## Work order
Search the records for the word "proposals". Copy every line where it appears.

____

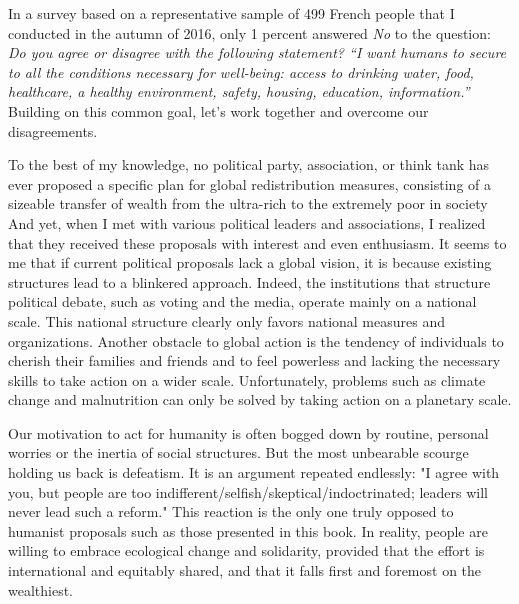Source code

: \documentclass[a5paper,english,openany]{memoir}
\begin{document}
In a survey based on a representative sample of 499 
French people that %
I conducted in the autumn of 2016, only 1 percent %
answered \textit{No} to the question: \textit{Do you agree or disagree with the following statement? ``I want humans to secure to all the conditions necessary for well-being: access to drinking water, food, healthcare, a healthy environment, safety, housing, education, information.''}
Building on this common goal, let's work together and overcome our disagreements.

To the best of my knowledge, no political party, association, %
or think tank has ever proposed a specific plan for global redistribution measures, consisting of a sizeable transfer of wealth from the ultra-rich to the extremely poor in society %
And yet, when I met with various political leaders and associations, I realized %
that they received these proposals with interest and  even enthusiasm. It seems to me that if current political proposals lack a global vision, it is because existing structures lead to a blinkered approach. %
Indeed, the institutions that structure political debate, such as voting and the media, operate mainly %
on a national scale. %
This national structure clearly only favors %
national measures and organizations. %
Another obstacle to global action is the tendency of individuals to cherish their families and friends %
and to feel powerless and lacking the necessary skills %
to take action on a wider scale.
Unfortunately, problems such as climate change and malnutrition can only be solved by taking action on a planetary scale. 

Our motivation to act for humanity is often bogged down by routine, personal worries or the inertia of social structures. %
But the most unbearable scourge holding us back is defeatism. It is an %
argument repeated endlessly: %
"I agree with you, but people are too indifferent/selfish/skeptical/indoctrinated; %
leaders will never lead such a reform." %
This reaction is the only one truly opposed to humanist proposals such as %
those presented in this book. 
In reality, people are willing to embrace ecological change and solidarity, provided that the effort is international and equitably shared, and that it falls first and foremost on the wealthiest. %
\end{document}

____

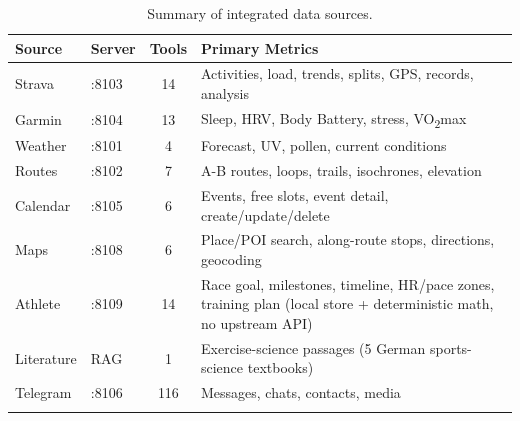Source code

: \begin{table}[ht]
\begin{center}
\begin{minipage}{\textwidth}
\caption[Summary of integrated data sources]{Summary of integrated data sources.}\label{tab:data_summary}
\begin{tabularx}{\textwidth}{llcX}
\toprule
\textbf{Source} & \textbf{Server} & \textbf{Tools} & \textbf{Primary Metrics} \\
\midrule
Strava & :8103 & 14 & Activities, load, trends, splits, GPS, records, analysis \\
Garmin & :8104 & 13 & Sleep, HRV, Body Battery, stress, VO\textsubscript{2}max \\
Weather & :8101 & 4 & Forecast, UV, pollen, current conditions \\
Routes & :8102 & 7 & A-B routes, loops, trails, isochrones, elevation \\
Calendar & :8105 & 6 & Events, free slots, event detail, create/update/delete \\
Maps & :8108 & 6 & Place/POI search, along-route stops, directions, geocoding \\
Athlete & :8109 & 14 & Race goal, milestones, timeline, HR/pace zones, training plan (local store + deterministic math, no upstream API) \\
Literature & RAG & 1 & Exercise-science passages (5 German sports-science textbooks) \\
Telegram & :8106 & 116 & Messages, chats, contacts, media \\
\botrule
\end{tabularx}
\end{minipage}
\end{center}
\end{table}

____

## Answer to the exercise
that they received these proposals with interest and  even enthusiasm. It seems to me that if current political proposals lack a global vision, it is because existing structures lead to a blinkered approach. %
This reaction is the only one truly opposed to humanist proposals such as %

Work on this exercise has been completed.